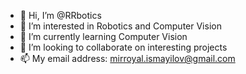 - 👋 Hi, I’m @RRbotics
- 👀 I’m interested in Robotics and Computer Vision
- 🌱 I’m currently learning Computer Vision
- 💞️ I’m looking to collaborate on interesting projects
- 📫 My email address: mirroyal.ismayilov@gmail.com

<!---
RRbotics/RRbotics is a ✨ special ✨ repository because its `README.md` (this file) appears on your GitHub profile.
You can click the Preview link to take a look at your changes.
--->
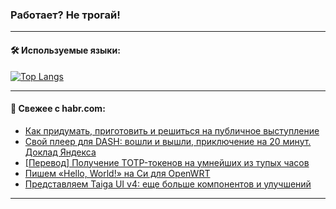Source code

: ### Работает? Не трогай!

---
<!--
#### 🛠️ Technical stack:

![Java](https://img.shields.io/badge/Java-informational?logo=Oracle&style=flat&logoColor=white&color=FF4500)
![Kotlin](https://img.shields.io/badge/Kotlin-informational?logo=Kotlin&style=flat&logoColor=white&color=774D97)
![TS](https://img.shields.io/badge/TypeScript-informational?logo=typeScript&style=flat&logoColor=black&color=017acc)
![Python](https://img.shields.io/badge/Python-informational?logo=Python&style=flat&logoColor=black&color=ffdd54) <br>
![Spring](https://img.shields.io/badge/Spring-informational?logo=Spring&style=flat&logoColor=white&color=6DB33F) 
![SpringBoot](https://img.shields.io/badge/SpringBoot-informational?logo=SpringBoot&style=flat&logoColor=white&color=6DB33F)
![Nest](https://img.shields.io/badge/NestJS-informational?logo=NestJS&style=flat&logoColor=white&color=E0234E) 
![NodeJS](https://img.shields.io/badge/NodeJS-informational?logo=node.js&style=flat&logoColor=white&color=70A760)<br>
![PostgreSQL](https://img.shields.io/badge/PostgreSQL-informational?logo=PostgreSQL&style=flat&logoColor=white&color=DAA520)
![MongoDB](https://img.shields.io/badge/MongoDB-informational?logo=MongoDB&style=flat&logoColor=white&color=870000)
![Apache](https://img.shields.io/badge/Apache-informational?logo=apache&style=flat&logoColor=white&color=f74e28)

___ 
-->

#### 🛠️ Используемые языки:

[![Top Langs](https://github-readme-stats-u2qms2cxw-advtsettinggmailcoms-projects.vercel.app/api/top-langs/?username=zloylis&langs_count=10&hide_title=true&title_color=e6edf3&size_weight=0.5&count_weight=0.5&layout=compact&hide_progress=true&hide_border=true&theme=dracula)](https://github.com/zloylis)

<!---


####  :octocat:&nbsp;&nbsp; Статистика:

![GitHub stats](https://github-readme-stats-u2qms2cxw-advtsettinggmailcoms-projects.vercel.app/api?username=zloylis&show_icons=true&hide_border=true&theme=dracula&title_color=e6edf3&include_all_commits=true&count_private=true&hide_rank=false&hide_title=true&rank_icon=github)
-->
---

#### 💬 Свежее с habr.com:

<!-- BLOG-POST-LIST:START -->
- [Как придумать, приготовить и решиться на публичное выступление](https://habr.com/ru/companies/oleg-bunin/articles/835048/?utm_source=habrahabr&utm_medium=rss&utm_campaign=835048)
- [Свой плеер для DASH: вошли и вышли, приключение на 20 минут. Доклад Яндекса](https://habr.com/ru/companies/yandex/articles/833946/?utm_source=habrahabr&utm_medium=rss&utm_campaign=833946)
- [[Перевод] Получение TOTP-токенов на умнейших из тупых часов](https://habr.com/ru/companies/ruvds/articles/834440/?utm_source=habrahabr&utm_medium=rss&utm_campaign=834440)
- [Пишем «Hello, World!» на Си для OpenWRT](https://habr.com/ru/articles/835024/?utm_source=habrahabr&utm_medium=rss&utm_campaign=835024)
- [Представляем Taiga UI v4: еще больше компонентов и улучшений](https://habr.com/ru/companies/tbank/articles/834508/?utm_source=habrahabr&utm_medium=rss&utm_campaign=834508)
<!-- BLOG-POST-LIST:END -->

---
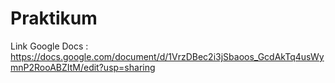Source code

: # Praktikum

Link Google Docs : https://docs.google.com/document/d/1VrzDBec2i3jSbaoos_GcdAkTq4usWymnP2RooABZItM/edit?usp=sharing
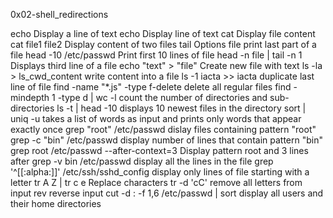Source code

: 0x02-shell_redirections

echo 	Display a line of text
echo Display line of text
cat	Display file content
cat file1 file2 Display content of two files
tail Options file	print last part of a file
head -10 /etc/passwd 	Print first 10 lines of file
head -n file | tail -n 1	Displays third line of a file
echo "text" > "file"	Create new file with text
ls -la > ls_cwd_content	write content into a file
ls -1 iacta >> iacta duplicate last line of file
find -name "*.js" -type f-delete delete all regular files
find -mindepth 1 -type d | wc -l	count the number of directories and sub-directories
ls -t | head -10	displays 10 newest files in the directory
sort | uniq -u	takes a list of words as input and prints only words that appear exactly once
grep "root" /etc/passwd	dislay files containing pattern "root"
grep -c "bin" /etc/passwd	display number of lines that contain pattern "bin"
grep root /etc/passwd --after-context=3 	Display pattern root and 3 lines after
grep -v bin /etc/passwd display all the lines in the file
grep '^[[:alpha:]]' /etc/ssh/sshd_config	display only lines of file starting with a letter
tr A Z | tr c e	Replace characters
tr -d 'cC' 	remove all letters from input
rev 	reverse input
cut -d : -f 1,6 /etc/passwd | sort	display all users and their home directories
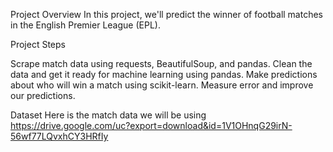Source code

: Project Overview
In this project, we'll predict the winner of football matches in the English Premier League (EPL).

Project Steps

Scrape match data using requests, BeautifulSoup, and pandas.
Clean the data and get it ready for machine learning using pandas.
Make predictions about who will win a match using scikit-learn.
Measure error and improve our predictions.

Dataset
Here is the match data we will be using https://drive.google.com/uc?export=download&id=1V1OHnqG29irN-56wf77LQvxhCY3HRfIy

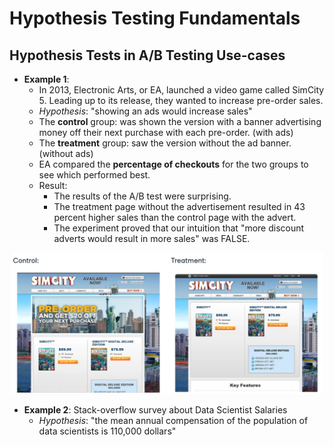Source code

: # Hypothesis Testing Fundamentals

## Hypothesis Tests in A/B Testing Use-cases

- **Example 1**:
  - In 2013, Electronic Arts, or EA, launched a video game called SimCity 5. Leading up to its release, they wanted to increase pre-order sales.
  - _Hypothesis_: "showing an ads would increase sales"
  - The **control** group: was shown the version with a banner advertising money off their next purchase with each pre-order. (with ads)
  - The **treatment** group: saw the version without the ad banner. (without ads)
  - EA compared the **percentage of checkouts** for the two groups to see which performed best.
  - Result:
    - The results of the A/B test were surprising.
    - The treatment page without the advertisement resulted in 43 percent higher sales than the control page with the advert.
    - The experiment proved that our intuition that "more discount adverts would result in more sales" was FALSE.

<p align="center"><img src="../assets/img/ea-sport-ab-test-example.png" width=500></p>

- **Example 2**: Stack-overflow survey about Data Scientist Salaries
  - _Hypothesis_: "the mean annual compensation of the population of data scientists is 110,000 dollars"
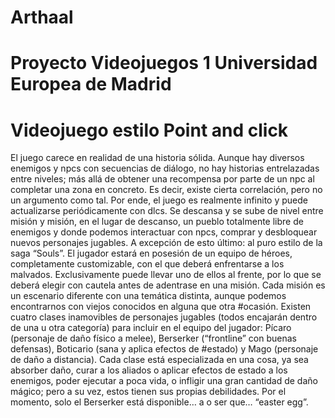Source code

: # Arthaal
# Proyecto Videojuegos 1 Universidad Europea de Madrid
# Videojuego estilo Point and click
El juego carece en realidad de una historia sólida. Aunque hay 
diversos enemigos y npcs con secuencias de diálogo, no hay historias 
entrelazadas entre niveles; más allá de obtener una recompensa por parte 
de un npc al completar una zona en concreto. Es decir, existe cierta 
correlación, pero no un argumento como tal. Por ende, el juego es 
realmente infinito y puede actualizarse periódicamente con dlcs.
Se descansa y se sube de nivel entre misión y misión, en el lugar
de descanso, un pueblo totalmente libre de enemigos y donde podemos 
interactuar con npcs, comprar y desbloquear nuevos personajes jugables. 
A excepción de esto último: al puro estilo de la saga “Souls”. 
El jugador estará en posesión de un equipo de héroes, 
completamente customizable, con el que deberá enfrentarse a los 
malvados. Exclusivamente puede llevar uno de ellos al frente, por lo que 
se deberá elegir con cautela antes de adentrase en una misión.
Cada misión es un escenario diferente con una temática distinta, 
aunque podemos encontrarnos con viejos conocidos en alguna que otra 
#ocasión.
Existen cuatro clases inamovibles de personajes jugables (todos 
encajarán dentro de una u otra categoría) para incluir en el equipo del 
jugador: Pícaro (personaje de daño físico a melee), Berserker 
(“frontline” con buenas defensas), Boticario (sana y aplica efectos de 
#estado) y Mago (personaje de daño a distancia). 
Cada clase está especializada en una cosa, ya sea absorber daño, 
curar a los aliados o aplicar efectos de estado a los enemigos, poder 
ejecutar a poca vida, o infligir una gran cantidad de daño mágico; pero a 
su vez, estos tienen sus propias debilidades. Por el momento, solo el 
Berserker está disponible… a o ser que… “easter egg”.


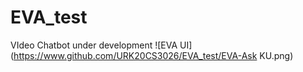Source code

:# EVA_test
VIdeo Chatbot under development
![EVA UI](https://www.github.com/URK20CS3026/EVA_test/EVA-Ask KU.png)
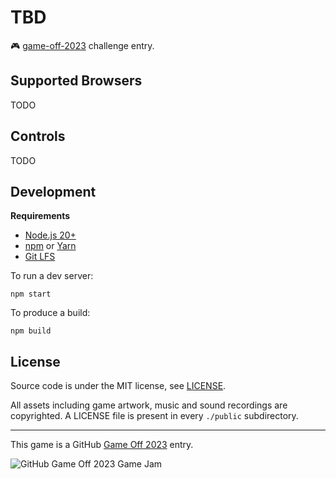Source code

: # TBD

:video_game: [game-off-2023](https://itch.io/jam/game-off-2023) challenge entry.

## Supported Browsers

TODO

## Controls

TODO

## Development

**Requirements**

* [Node.js 20+](https://nodejs.org)
* [npm](https://www.npmjs.com/package/npm) or [Yarn](https://yarnpkg.com/)
* [Git LFS](https://git-lfs.github.com/)

To run a dev server:

    npm start

To produce a build:

    npm build

## License

Source code is under the MIT license, see [LICENSE](./LICENSE).

All assets including game artwork, music and sound recordings are copyrighted. A LICENSE file is present in every `./public` subdirectory.

---

This game is a GitHub [Game Off 2023](https://itch.io/jam/game-off-2023) entry.

![GitHub Game Off 2023 Game Jam](https://img.itch.zone/aW1hZ2UyL2phbS8zMjc5NzMvMTM2MTA0MDAucG5n/original/MxxPXm.png)
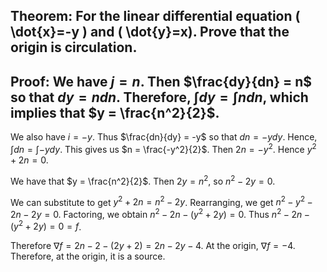 ## Theorem: For the linear differential equation \( \dot{x}=-y \) and \( \dot{y}=x). Prove that the origin is circulation.


## Proof: We have $j = n$.  Then $\frac{dy}{dn} = n$ so that $dy = ndn$.  Therefore, $\int dy = \int ndn$, which implies that $y = \frac{n^2}{2}$.

We also have $i = -y$.  Thus $\frac{dn}{dy} = -y$ so that $dn = -y dy$.  Hence, $\int dn = \int -y dy$.  This gives us $n = \frac{-y^2}{2}$.  Then $2n = -y^2$.  Hence $y^2 + 2n = 0$.

We have that $y = \frac{n^2}{2}$.  Then $2y = n^2$, so $n^2 - 2y = 0$.

We can substitute to get $y^2 + 2n = n^2 - 2y$.  Rearranging, we get $n^2 - y^2 - 2n - 2y = 0$.  Factoring, we obtain $n^2 - 2n - (y^2 + 2y) = 0$.  Thus $n^2 - 2n - (y^2 + 2y) = 0 = f$.

Therefore $\nabla f = 2n - 2 - (2y + 2) = 2n - 2y - 4$.  At the origin, $\nabla f = -4$.  Therefore, at the origin, it is a source.
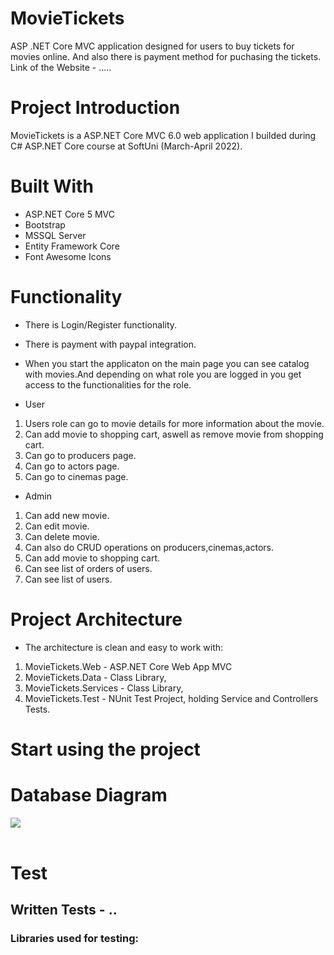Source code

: # MovieTickets

ASP .NET Core MVC application designed for users to buy tickets for movies online. And also there is payment method for puchasing the tickets.
<br />
Link of the Website - .....

# Project Introduction
MovieTickets is a ASP.NET Core MVC 6.0 web application I builded during C# ASP.NET Core course at SoftUni (March-April 2022). <br />

# Built With
* ASP.NET Core 5 MVC
* Bootstrap
* MSSQL Server
* Entity Framework Core
* Font Awesome Icons

# Functionality
* There is Login/Register functionality.
* There is payment with paypal integration.
* When you start the applicaton on the main page you can see catalog with movies.And depending on what role you are logged in you get access to the functionalities for the role.

* User
1. Users role can go to movie details for more information about the movie.
2. Can add movie to shopping cart, aswell as remove movie from shopping cart.
3. Can go to producers page.
4. Can go to actors page.
5. Can go to cinemas page.

* Admin
1. Can add new movie.
2. Can edit movie.
3. Can delete movie.
4. Can also do CRUD operations on producers,cinemas,actors.
5. Can add movie to shopping cart.
6. Can see list of orders of users.
7. Can see list of users.

# Project Architecture
* The architecture is clean and easy to work with:

1. MovieTickets.Web - ASP.NET Core Web App MVC
2. MovieTickets.Data - Class Library,
3. MovieTickets.Services - Class Library,
4. MovieTickets.Test - NUnit Test Project, holding Service and Controllers Tests.

# Start using the project

# Database Diagram

<kbd><img src="https://github.com/kivanov22/MovieTickets/Img/DatabaseDiagramFull.png" /></kbd>
<br/><br/>

# Test
## Written Tests - ..
### Libraries used for testing:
=====
[WORK REQUEST] When a line contains the string "entre", copy it from the records.

[FINAL ANSWER]
entrelazadas entre niveles; más allá de obtener una recompensa por parte 
Se descansa y se sube de nivel entre misión y misión, en el lugar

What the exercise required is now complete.